-- BRIEF --
Give back every record that follows, exactly as written.

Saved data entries
• • • •

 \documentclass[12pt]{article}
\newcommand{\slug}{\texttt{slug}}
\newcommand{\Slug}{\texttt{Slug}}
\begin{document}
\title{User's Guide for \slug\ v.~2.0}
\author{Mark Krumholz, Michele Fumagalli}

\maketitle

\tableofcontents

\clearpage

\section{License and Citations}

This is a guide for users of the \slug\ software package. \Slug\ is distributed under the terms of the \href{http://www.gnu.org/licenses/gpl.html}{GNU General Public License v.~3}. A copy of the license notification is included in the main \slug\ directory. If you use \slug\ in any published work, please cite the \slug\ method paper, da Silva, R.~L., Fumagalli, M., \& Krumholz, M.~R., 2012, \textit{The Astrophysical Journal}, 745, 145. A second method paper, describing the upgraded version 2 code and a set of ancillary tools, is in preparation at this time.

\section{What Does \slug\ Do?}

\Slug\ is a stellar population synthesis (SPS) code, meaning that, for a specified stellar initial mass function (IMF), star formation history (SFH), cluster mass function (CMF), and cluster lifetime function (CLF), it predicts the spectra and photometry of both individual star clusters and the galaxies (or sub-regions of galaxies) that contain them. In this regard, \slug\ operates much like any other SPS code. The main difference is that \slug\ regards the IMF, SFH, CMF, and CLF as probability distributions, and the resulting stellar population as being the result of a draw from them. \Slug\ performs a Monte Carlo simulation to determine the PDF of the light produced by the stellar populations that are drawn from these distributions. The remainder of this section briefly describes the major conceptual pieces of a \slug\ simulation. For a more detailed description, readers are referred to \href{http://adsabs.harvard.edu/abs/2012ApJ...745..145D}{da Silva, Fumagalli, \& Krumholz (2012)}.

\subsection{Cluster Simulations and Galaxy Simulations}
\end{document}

• • • •

-- EXERCISE SOLUTION --
 \documentclass[12pt]{article}
\newcommand{\slug}{\texttt{slug}}
\newcommand{\Slug}{\texttt{Slug}}
\begin{document}
\title{User's Guide for \slug\ v.~2.0}
\author{Mark Krumholz, Michele Fumagalli}

\maketitle

\tableofcontents

\clearpage

\section{License and Citations}

This is a guide for users of the \slug\ software package. \Slug\ is distributed under the terms of the \href{http://www.gnu.org/licenses/gpl.html}{GNU General Public License v.~3}. A copy of the license notification is included in the main \slug\ directory. If you use \slug\ in any published work, please cite the \slug\ method paper, da Silva, R.~L., Fumagalli, M., \& Krumholz, M.~R., 2012, \textit{The Astrophysical Journal}, 745, 145. A second method paper, describing the upgraded version 2 code and a set of ancillary tools, is in preparation at this time.

\section{What Does \slug\ Do?}

\Slug\ is a stellar population synthesis (SPS) code, meaning that, for a specified stellar initial mass function (IMF), star formation history (SFH), cluster mass function (CMF), and cluster lifetime function (CLF), it predicts the spectra and photometry of both individual star clusters and the galaxies (or sub-regions of galaxies) that contain them. In this regard, \slug\ operates much like any other SPS code. The main difference is that \slug\ regards the IMF, SFH, CMF, and CLF as probability distributions, and the resulting stellar population as being the result of a draw from them. \Slug\ performs a Monte Carlo simulation to determine the PDF of the light produced by the stellar populations that are drawn from these distributions. The remainder of this section briefly describes the major conceptual pieces of a \slug\ simulation. For a more detailed description, readers are referred to \href{http://adsabs.harvard.edu/abs/2012ApJ...745..145D}{da Silva, Fumagalli, \& Krumholz (2012)}.

\subsection{Cluster Simulations and Galaxy Simulations}
\end{document}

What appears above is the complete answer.